Canadian Journal of Civil Engineering ◽

10.1139/l03-015 ◽

2003 ◽

Vol 30 (4) ◽

pp. 734-744 ◽

Cited By ~ 18

Author(s):

Mark J Masia ◽

Nigel G Shrive

Keyword(s):

Carbon Fibre ◽

Single Layer ◽

Strength Increase ◽

Cross Sectional ◽

Unit Type ◽

Reinforced Polymer ◽

Significant Strength ◽

Carbon Fibre Reinforced Polymer ◽

Fibre Reinforced Polymer ◽

Cfrp Wrapping

The use of carbon fibre reinforced polymer (CFRP) wrapping to strengthen existing cracked masonry columns was investigated experimentally. The study was aimed at quantifying the increase in strength that can be achieved and assessing the effect of column size on the strength increase. Eighteen columns were tested, with three different square cross-sectional sizes (290 mm × 290 mm, 390 mm × 390 mm, 490 mm × 490 mm) and two different types of clay masonry unit. Six columns were constructed in each size, two columns using unit type 1 and four columns using unit type 2. Strengthening was achieved by wrapping the square section columns directly with a single-layer CFRP laminate or by wrapping the columns after first casting a circular concrete jacket around the column. The latter treatment was applied to two of the small-sized columns and two of the intermediate-sized columns.

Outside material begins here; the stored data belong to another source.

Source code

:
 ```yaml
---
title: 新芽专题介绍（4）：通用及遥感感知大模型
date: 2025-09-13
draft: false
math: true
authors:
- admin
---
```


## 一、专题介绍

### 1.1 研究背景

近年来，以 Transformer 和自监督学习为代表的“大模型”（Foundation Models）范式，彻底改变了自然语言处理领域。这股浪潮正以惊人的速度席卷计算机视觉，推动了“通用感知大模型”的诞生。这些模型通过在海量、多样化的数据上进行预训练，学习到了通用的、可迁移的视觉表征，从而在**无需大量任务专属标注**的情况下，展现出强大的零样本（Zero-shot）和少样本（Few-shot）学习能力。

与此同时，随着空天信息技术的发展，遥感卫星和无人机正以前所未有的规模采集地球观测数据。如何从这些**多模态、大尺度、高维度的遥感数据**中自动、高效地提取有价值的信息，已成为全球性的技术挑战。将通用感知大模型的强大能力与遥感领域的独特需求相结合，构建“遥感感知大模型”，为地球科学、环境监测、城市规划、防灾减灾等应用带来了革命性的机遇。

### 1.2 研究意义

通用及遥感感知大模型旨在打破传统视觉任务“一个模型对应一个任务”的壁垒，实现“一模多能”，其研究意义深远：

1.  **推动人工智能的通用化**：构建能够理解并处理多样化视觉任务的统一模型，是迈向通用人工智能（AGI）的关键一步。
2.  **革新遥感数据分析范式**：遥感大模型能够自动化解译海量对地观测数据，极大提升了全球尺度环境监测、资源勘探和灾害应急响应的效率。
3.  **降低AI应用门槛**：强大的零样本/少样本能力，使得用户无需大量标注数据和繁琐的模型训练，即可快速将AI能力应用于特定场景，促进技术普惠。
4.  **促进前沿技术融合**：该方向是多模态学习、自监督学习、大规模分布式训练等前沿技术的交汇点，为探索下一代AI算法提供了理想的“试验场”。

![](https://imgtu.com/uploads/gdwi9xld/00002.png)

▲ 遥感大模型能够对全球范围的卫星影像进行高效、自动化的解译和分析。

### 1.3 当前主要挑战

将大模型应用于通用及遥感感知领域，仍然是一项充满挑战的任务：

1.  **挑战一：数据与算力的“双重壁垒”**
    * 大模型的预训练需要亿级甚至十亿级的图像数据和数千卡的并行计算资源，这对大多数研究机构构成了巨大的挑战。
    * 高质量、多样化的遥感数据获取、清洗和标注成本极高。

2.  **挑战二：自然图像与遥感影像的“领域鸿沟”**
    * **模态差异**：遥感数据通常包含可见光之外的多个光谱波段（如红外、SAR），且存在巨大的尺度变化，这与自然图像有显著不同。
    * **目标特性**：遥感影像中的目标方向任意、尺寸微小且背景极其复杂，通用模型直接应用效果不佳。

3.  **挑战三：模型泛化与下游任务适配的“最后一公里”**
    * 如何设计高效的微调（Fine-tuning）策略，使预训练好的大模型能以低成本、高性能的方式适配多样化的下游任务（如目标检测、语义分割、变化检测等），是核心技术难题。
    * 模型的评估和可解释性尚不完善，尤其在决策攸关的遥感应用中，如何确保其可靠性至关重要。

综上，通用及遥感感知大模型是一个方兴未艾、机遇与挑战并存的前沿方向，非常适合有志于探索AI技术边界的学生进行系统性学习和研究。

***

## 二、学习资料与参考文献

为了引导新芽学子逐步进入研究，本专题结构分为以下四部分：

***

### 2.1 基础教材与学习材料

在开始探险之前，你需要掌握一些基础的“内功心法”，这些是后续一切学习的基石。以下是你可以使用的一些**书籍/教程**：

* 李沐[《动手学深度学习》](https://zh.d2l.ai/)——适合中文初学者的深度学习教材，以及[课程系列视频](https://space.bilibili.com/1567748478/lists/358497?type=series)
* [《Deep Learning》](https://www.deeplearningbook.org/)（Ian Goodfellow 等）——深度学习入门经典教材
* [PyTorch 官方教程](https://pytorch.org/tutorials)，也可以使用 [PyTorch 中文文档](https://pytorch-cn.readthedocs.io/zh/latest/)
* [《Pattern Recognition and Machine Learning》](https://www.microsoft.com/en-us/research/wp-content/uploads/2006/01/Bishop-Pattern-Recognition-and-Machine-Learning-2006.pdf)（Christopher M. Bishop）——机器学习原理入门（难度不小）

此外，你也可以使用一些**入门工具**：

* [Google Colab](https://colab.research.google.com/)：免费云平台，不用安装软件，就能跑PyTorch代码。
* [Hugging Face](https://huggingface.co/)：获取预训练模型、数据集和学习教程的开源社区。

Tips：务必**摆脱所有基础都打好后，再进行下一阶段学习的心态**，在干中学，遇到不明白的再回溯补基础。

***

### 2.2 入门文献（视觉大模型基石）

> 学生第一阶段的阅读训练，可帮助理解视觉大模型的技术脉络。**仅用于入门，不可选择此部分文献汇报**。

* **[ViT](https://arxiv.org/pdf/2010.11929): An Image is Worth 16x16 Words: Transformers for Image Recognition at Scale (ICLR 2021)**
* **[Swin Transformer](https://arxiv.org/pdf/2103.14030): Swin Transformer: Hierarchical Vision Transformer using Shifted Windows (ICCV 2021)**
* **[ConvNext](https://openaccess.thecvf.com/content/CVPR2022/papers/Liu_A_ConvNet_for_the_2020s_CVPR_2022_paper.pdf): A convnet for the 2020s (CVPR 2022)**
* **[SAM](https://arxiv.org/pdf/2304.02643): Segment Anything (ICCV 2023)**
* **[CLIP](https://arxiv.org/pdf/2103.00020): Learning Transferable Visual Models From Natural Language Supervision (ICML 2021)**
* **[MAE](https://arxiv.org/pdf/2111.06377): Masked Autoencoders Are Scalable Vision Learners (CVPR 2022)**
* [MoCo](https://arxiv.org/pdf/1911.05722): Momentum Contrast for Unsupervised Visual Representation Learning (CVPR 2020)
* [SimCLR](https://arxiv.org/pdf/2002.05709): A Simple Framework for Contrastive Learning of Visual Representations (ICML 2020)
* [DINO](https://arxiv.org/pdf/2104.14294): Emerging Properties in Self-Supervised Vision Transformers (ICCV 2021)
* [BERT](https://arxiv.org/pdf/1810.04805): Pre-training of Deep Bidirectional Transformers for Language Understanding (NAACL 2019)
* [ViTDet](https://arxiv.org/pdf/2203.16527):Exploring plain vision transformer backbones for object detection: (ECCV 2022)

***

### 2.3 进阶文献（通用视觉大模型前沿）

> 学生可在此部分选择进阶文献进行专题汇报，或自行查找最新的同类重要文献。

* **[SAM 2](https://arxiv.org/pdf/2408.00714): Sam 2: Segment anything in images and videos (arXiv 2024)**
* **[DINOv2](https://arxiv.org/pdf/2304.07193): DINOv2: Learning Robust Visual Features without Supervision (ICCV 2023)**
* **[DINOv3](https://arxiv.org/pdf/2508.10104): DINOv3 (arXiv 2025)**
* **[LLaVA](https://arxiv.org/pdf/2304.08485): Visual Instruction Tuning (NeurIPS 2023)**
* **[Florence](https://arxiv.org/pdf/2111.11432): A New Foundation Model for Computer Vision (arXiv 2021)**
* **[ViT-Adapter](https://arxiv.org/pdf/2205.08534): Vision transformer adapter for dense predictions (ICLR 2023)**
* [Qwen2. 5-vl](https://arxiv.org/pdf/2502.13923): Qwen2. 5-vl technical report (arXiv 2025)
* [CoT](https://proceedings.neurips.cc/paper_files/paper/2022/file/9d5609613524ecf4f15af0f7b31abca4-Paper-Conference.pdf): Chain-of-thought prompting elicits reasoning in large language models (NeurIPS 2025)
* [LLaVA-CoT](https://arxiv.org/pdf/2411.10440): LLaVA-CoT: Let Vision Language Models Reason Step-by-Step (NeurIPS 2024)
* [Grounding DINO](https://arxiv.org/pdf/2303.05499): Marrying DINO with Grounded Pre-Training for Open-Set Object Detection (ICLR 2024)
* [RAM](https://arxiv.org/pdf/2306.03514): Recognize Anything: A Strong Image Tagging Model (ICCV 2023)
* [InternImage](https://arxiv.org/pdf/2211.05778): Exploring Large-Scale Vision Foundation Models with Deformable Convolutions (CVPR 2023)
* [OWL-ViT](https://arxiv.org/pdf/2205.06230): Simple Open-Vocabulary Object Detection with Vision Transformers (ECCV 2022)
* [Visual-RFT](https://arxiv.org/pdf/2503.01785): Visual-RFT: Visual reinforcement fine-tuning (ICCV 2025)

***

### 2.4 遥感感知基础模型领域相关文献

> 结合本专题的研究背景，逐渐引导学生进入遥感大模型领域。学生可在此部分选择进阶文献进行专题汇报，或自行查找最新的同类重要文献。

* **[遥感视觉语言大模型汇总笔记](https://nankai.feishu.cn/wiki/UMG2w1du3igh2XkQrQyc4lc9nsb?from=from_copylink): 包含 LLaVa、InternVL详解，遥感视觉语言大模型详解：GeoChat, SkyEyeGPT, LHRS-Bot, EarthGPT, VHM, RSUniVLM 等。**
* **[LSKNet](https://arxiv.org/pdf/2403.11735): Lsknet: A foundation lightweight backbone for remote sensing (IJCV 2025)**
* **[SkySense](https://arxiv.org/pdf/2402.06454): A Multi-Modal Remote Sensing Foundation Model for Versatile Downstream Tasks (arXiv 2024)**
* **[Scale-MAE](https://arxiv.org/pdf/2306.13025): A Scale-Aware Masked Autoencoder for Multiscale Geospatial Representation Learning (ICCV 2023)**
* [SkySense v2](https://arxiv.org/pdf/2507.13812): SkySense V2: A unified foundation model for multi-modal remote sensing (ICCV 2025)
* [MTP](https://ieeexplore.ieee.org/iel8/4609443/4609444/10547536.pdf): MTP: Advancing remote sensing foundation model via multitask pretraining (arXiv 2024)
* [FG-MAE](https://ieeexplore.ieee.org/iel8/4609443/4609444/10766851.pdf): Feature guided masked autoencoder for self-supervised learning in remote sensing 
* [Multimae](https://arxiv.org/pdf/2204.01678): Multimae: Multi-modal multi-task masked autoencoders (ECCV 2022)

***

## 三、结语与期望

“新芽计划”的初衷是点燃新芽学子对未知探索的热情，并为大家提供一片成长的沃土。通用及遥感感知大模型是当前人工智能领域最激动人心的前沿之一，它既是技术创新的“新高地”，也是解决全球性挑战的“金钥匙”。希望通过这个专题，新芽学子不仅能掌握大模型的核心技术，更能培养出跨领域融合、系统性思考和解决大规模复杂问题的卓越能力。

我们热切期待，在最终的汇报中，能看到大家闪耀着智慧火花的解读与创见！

All other square section columns were wrapped directly. Significant strength increases were achieved, particularly when the columns were provided with the cylindrical concrete jacket. These preliminary tests indicate that the use of CFRP wrapping is an effective technique for rehabilitating damaged masonry columns. Decisive conclusions could not be made regarding the effect of column size (cross-sectional area) on the strength increase achieved. Further tests together with nonlinear finite element modelling aimed at duplicating the experimental observations would greatly enhance the information provided by the current tests.Key words: masonry, columns, rehabilitation, strengthening, fibre reinforced polymer, experimental.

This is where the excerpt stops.